Im März 1908 ereignete sich zwischen Zockau und Birkau ein schwerer Unfall. Der Erste gräfliche Kutscher, Pferdemeister Blasius Soppa stürzte, nachdem ihm die Pferde durchgegangen waren, vom Wagen und blieb bewußtlos liegen. Die Pferde wurden am Bahnhof Seitschen zum Stehen gebracht, und da man an ihnen erkennen konnte, woher sie kamen, wurde das Schloß benachrichtigt. Es wurden sofort Leute abgestellt, den Kutscher zu suchen. Man fand ihn bewußtlos. Dabei war gerade er nach Gaußig geholt worden, weil er in der Pferdezucht über hervorragende Fähigkeiten verfügte. Lernte er doch in seiner Jugend bei dem Fürsten Lichnowski in Kuchelna/Schlesien die englische Pferdezucht und war sicher auch mit ihm in England gewesen. Sechsspännige Kutschen zu lenken, war ihm kein Problem. - Und nun dieses Geschick!
Als er sich wieder erholt hatte, fuhr er im Auftrag der Gräfin nach Berlin, um dort einen Pferdekauf zu tätigen. Doch befielen ihn dort derartige Schmerzen, daß er zurück nach Gaußig gebracht werden mußte und hier am 5. April verstarb. Er hinterließ 2 Söhne und 3 Töchter. Sein Sohn Wilhelm wurde 1888 in Kuchelna geboren, wurde hier in Gaußig 1894 eingeschult. - In dem Jahr, in dem Vater Soppa in den Dienst der Gräfin Schall-Riaucour wechselte. Da die Familie katholisch war, erhielten die Kinder ihren Religionsunterricht im Kaplanzimmer des Schlosses oder in der Kapelle. Ab der 5. Klasse besuchte er die Domschule in Bautzen und legte dann in Reichenberg das Abitur ab.
  Nach einigem Schwanken setzte sich der Wunsch, Priester zu werden, durch, und er studierte katholische Theologie in Prag und Breslau. Da er von seiner Familie nicht reichhaltig unterstützt werden konnte, verdiente er sich durch Stundengeben noch Geld hinzu. 1915 wurde er im Dom zu Bautzen geweiht. Seine Primiz jedoch, die erste heilige Messe, feierte er in der Heimat seiner Familie in Kuchelna. Seine erste Anstellung war dann als Kaplan in Schirgiswalde. 1922 wurde das katholische Bistum wieder errichtet.
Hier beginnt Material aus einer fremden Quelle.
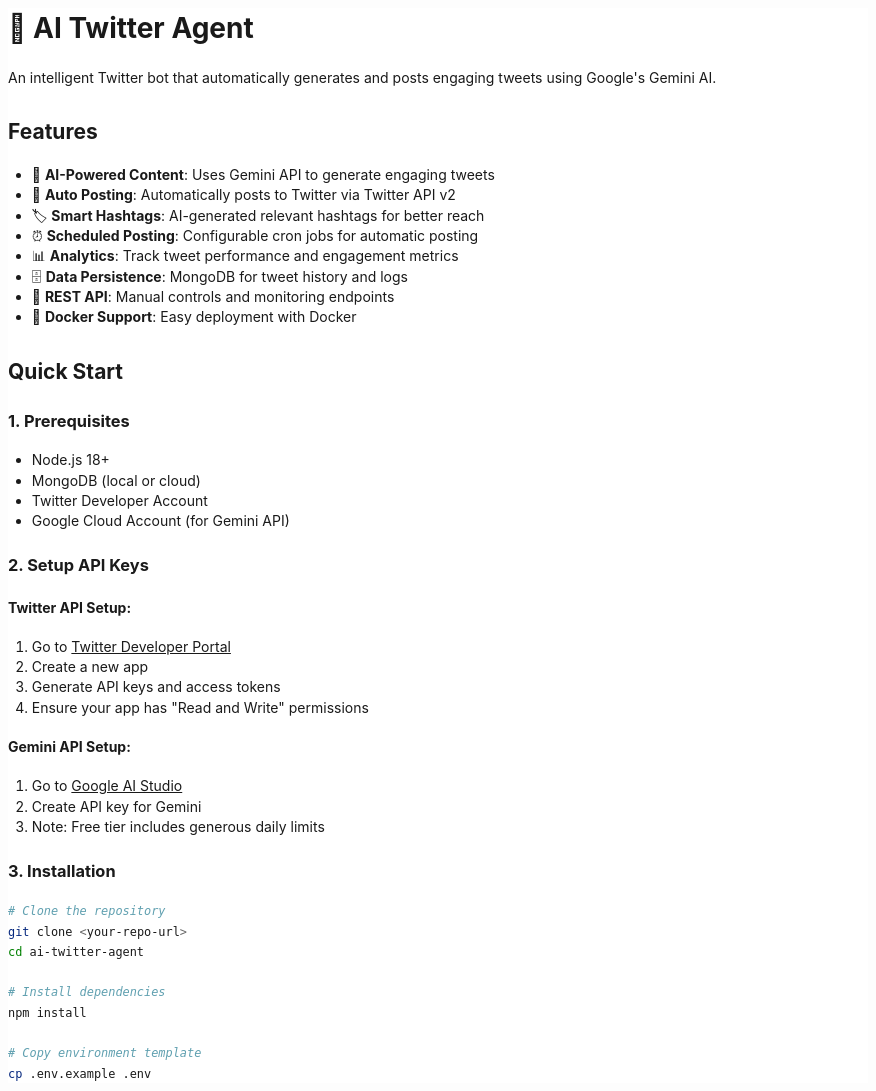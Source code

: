 # 🤖 AI Twitter Agent

An intelligent Twitter bot that automatically generates and posts engaging tweets using Google's Gemini AI.

## Features

- 🤖 **AI-Powered Content**: Uses Gemini API to generate engaging tweets
- 📱 **Auto Posting**: Automatically posts to Twitter via Twitter API v2
- 🏷️ **Smart Hashtags**: AI-generated relevant hashtags for better reach
- ⏰ **Scheduled Posting**: Configurable cron jobs for automatic posting
- 📊 **Analytics**: Track tweet performance and engagement metrics
- 🗄️ **Data Persistence**: MongoDB for tweet history and logs
- 🔧 **REST API**: Manual controls and monitoring endpoints
- 🐳 **Docker Support**: Easy deployment with Docker

## Quick Start

### 1. Prerequisites

- Node.js 18+
- MongoDB (local or cloud)
- Twitter Developer Account
- Google Cloud Account (for Gemini API)

### 2. Setup API Keys

#### Twitter API Setup:
1. Go to [Twitter Developer Portal](https://developer.twitter.com/)
2. Create a new app
3. Generate API keys and access tokens
4. Ensure your app has "Read and Write" permissions

#### Gemini API Setup:
1. Go to [Google AI Studio](https://makersuite.google.com/)
2. Create API key for Gemini
3. Note: Free tier includes generous daily limits

### 3. Installation

```bash
# Clone the repository
git clone <your-repo-url>
cd ai-twitter-agent

# Install dependencies
npm install

# Copy environment template
cp .env.example .env
```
Damals weilte Eugenius Pacelli, der spätere Papst Pius XII., als Vertreter des Papstes in Bautzen und besuchte auch Gaußig. 1924 wurde Kaplan Soppa in das Bautzener Ordinariat berufen. Er beteiligte sich an Verwaltungsaufgaben und an der Priesterausbildung. Dabei hatte er ein großes Arbeitspensum zu bewältigen. 1934, seine Mutter war kurz vorher gestorben, wurde er verhaftet. Der nationalsozialistische Staat, der keine selbständig handelnde Kirche dulden wollte, begann unter Vorwänden Geistliche zu bedrücken. Auf lange Sicht sollte damit einer Entkirchlichung Deutschlands der Weg geebnet werden. Aus dem Polizeigefängnis Dortmund traf dann die erste Nachricht für die Angehörigen ein. Die zweite Nachricht mit dem Urteil: 4 Jahre Zuchthaus wegen Devisenvergehen kam aus Moabit. Doch wurde er nach zwei Jahren, wegen guter Führung aus dem Gefängnis wieder entlassen. Nach einem arbeitsreichen Leben verstarb er im Beisein seiner Geschwister 1962 im Benno-Krankenhaus Bautzen.

  Priester Wilhelm Soppa (im Bild rechts) mit einem anderen Geistlichen der Bautzener Umgebung. Hier in Gaußig war für ihn und seine Geschwister die eigentliche Kindheit mit all ihren Erinnerungen. Sein Bruder bekam hier Lust, den Beruf eines Försters zu erlernen. Wohnte doch Familie Soppa neben dem Forsthaus (Naundorfer Str. 3). Auf dem Nikolaifriedhof in Bautzen sind die Soppas begraben.